**What this task involves**: Your answer should consist of every line from the records that holds the string "option".

Stored data entries:

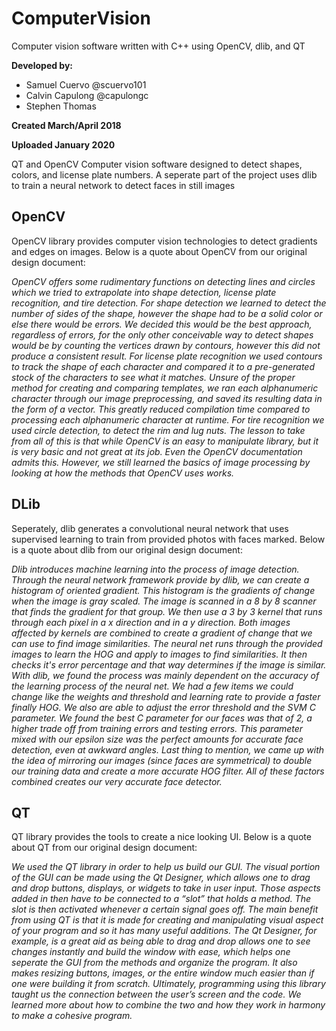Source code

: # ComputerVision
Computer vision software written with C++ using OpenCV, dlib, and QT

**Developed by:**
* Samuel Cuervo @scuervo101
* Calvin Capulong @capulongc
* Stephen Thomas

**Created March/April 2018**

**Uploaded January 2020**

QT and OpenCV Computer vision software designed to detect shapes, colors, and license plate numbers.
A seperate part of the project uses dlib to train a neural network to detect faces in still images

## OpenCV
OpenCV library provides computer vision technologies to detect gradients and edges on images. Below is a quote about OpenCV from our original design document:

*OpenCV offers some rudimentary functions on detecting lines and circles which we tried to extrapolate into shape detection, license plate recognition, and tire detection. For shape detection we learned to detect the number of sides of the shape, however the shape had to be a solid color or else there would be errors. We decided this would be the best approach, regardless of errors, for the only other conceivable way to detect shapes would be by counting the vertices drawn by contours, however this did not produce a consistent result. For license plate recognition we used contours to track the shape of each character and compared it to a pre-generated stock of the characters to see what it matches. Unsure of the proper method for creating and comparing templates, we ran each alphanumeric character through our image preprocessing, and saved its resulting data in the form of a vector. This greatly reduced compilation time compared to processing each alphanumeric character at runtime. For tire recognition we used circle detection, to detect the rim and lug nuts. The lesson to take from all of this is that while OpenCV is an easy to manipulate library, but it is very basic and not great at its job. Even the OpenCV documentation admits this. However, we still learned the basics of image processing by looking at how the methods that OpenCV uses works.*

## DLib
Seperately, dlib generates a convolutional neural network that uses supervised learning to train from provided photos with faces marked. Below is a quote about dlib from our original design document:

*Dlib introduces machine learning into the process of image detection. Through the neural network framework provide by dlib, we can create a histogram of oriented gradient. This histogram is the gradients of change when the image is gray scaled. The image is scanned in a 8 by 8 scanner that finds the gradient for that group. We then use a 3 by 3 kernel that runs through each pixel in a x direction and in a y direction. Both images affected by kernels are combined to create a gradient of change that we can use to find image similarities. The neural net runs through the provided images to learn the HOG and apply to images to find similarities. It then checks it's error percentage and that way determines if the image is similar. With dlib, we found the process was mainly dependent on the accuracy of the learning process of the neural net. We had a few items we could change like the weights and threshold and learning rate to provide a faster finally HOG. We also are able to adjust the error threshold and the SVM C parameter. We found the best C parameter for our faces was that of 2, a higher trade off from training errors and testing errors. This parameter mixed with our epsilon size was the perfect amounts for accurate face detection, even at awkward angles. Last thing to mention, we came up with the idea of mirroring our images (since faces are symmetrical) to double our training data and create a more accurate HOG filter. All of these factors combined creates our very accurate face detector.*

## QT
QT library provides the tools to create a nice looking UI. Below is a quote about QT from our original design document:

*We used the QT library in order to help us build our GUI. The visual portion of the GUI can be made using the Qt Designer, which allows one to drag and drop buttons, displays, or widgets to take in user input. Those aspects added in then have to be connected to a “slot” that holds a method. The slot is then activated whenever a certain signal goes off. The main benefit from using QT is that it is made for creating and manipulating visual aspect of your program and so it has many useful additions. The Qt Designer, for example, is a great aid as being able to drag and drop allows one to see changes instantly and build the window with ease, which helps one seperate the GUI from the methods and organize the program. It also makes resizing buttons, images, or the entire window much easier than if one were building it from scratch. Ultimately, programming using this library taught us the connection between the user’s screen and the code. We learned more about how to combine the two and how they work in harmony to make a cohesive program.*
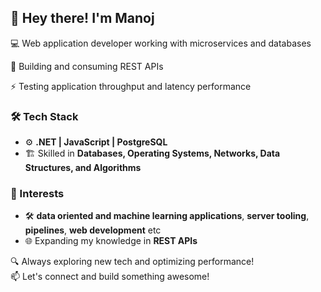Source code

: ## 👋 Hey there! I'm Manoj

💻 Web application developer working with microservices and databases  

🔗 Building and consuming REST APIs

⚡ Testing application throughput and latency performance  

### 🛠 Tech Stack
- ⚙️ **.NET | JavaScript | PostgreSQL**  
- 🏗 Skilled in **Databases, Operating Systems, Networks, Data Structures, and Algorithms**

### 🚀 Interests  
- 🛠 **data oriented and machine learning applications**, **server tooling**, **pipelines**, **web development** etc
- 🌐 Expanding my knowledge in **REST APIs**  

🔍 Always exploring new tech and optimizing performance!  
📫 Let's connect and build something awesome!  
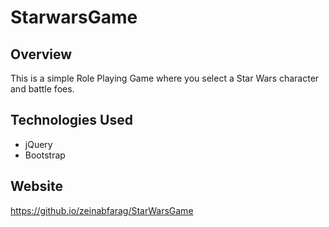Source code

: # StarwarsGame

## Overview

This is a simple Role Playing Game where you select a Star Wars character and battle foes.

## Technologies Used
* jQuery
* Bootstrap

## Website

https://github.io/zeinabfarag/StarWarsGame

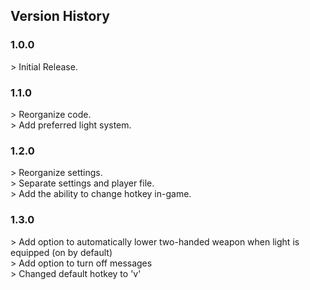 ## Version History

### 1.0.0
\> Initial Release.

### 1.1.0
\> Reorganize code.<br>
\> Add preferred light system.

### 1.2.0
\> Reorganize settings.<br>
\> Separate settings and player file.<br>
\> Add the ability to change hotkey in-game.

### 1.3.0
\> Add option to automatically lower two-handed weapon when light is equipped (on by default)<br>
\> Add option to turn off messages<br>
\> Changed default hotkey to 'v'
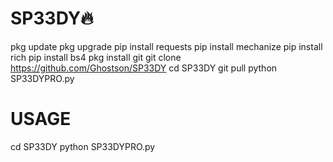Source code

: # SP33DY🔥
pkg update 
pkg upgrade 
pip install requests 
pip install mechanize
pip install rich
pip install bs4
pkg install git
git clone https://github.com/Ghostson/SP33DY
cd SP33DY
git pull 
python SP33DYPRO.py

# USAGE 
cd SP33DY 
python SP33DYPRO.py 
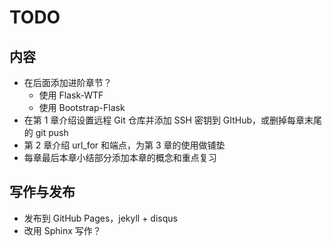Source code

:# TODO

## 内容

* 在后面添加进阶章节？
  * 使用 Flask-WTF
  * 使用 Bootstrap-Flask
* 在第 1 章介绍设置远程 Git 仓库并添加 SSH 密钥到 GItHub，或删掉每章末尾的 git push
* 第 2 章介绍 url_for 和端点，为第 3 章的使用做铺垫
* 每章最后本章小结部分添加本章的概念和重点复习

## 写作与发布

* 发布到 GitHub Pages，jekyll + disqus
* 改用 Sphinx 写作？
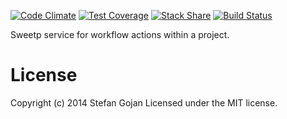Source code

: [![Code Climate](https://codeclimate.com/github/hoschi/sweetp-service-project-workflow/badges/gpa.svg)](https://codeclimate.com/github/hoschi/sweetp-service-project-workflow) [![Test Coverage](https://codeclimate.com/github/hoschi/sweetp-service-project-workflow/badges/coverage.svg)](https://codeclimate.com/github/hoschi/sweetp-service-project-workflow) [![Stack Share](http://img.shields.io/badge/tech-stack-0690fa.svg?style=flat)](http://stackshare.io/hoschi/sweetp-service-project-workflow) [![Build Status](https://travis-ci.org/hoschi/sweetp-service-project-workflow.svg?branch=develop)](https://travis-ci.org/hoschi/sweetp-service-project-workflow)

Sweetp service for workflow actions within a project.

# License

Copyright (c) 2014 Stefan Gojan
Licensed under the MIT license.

...

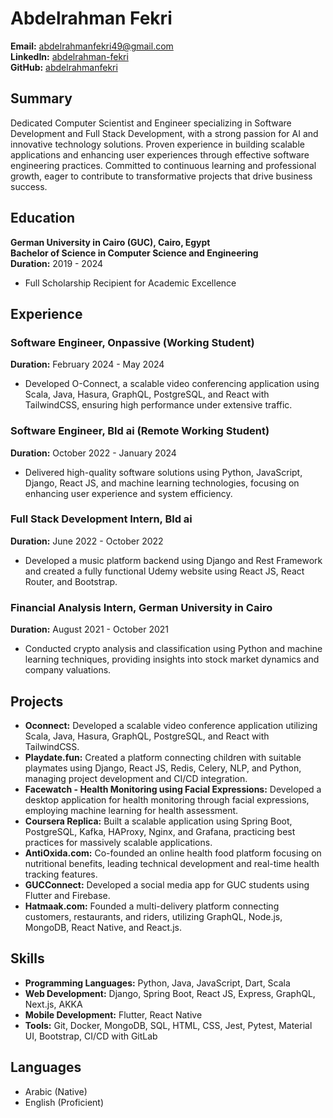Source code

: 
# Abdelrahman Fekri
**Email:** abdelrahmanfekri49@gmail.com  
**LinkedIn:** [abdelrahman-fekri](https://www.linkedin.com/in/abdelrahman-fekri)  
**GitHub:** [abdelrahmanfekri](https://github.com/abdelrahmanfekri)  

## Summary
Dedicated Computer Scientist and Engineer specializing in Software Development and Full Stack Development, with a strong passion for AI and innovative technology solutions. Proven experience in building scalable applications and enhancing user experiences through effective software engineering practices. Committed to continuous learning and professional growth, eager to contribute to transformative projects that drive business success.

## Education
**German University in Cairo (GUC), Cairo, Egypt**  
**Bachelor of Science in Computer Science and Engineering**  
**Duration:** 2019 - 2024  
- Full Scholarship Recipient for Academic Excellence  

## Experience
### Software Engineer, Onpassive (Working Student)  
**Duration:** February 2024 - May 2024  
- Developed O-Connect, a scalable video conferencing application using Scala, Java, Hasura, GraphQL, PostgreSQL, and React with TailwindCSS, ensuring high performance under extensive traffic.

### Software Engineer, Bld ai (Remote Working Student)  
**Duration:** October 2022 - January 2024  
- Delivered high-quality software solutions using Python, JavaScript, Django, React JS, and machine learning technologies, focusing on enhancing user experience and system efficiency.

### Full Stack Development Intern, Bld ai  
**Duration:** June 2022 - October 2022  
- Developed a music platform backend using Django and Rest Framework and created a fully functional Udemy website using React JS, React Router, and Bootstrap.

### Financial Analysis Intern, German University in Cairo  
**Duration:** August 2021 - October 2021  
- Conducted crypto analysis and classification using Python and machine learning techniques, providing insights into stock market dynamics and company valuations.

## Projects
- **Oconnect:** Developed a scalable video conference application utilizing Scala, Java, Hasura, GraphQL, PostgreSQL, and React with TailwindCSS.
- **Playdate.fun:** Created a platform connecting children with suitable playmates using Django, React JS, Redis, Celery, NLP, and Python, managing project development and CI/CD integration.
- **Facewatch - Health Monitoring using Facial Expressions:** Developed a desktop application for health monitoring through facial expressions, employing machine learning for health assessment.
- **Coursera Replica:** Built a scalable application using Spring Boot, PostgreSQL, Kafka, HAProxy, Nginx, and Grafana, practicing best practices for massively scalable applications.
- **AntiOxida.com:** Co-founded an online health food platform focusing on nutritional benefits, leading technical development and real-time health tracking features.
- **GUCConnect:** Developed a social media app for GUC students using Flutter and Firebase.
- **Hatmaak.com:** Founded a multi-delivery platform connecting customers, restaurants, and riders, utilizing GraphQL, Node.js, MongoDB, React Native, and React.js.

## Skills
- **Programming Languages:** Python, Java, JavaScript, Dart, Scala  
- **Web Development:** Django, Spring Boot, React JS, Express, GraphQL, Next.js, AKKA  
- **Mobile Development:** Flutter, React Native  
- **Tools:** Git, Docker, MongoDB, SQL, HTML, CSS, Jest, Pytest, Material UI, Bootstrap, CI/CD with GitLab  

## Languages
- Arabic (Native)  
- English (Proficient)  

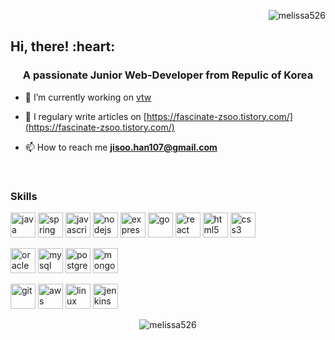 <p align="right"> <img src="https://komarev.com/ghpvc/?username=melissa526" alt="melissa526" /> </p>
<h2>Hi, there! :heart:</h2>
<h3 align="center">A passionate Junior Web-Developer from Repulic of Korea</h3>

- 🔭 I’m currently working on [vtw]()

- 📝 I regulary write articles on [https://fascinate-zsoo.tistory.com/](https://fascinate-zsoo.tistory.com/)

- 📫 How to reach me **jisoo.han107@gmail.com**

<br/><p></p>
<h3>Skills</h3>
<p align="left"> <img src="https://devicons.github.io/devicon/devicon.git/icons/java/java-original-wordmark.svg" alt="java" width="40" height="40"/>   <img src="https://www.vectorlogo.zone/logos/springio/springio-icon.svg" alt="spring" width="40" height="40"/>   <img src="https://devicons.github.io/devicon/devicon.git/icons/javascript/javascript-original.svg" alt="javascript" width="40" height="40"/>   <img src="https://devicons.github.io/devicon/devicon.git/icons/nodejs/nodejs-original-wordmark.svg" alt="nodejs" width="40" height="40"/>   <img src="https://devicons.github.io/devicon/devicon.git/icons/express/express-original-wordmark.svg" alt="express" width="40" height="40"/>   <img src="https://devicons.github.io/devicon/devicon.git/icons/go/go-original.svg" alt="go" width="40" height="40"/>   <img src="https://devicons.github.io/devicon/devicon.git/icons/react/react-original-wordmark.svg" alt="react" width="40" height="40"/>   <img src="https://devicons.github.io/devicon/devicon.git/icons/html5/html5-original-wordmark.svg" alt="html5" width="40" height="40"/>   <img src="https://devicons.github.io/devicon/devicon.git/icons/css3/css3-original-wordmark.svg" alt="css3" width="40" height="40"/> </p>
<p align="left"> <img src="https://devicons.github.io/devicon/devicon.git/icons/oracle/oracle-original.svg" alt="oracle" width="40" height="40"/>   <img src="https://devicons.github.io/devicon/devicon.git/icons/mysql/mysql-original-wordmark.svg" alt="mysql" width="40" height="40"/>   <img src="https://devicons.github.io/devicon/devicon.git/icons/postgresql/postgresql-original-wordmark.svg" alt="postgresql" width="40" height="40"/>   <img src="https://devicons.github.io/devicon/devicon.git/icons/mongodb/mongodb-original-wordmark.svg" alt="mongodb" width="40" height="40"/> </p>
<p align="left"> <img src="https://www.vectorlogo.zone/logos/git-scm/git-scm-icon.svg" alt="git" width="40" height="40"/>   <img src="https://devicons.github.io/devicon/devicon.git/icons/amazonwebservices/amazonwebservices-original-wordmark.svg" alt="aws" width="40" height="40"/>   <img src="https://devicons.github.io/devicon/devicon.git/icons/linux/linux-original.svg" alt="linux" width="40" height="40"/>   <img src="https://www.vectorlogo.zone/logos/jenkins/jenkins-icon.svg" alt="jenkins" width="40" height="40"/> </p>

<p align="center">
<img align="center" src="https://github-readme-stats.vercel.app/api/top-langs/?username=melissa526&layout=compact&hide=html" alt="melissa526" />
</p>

**Response**:
\> Add option to automatically lower two-handed weapon when light is equipped (on by default)<br>
\> Add option to turn off messages<br>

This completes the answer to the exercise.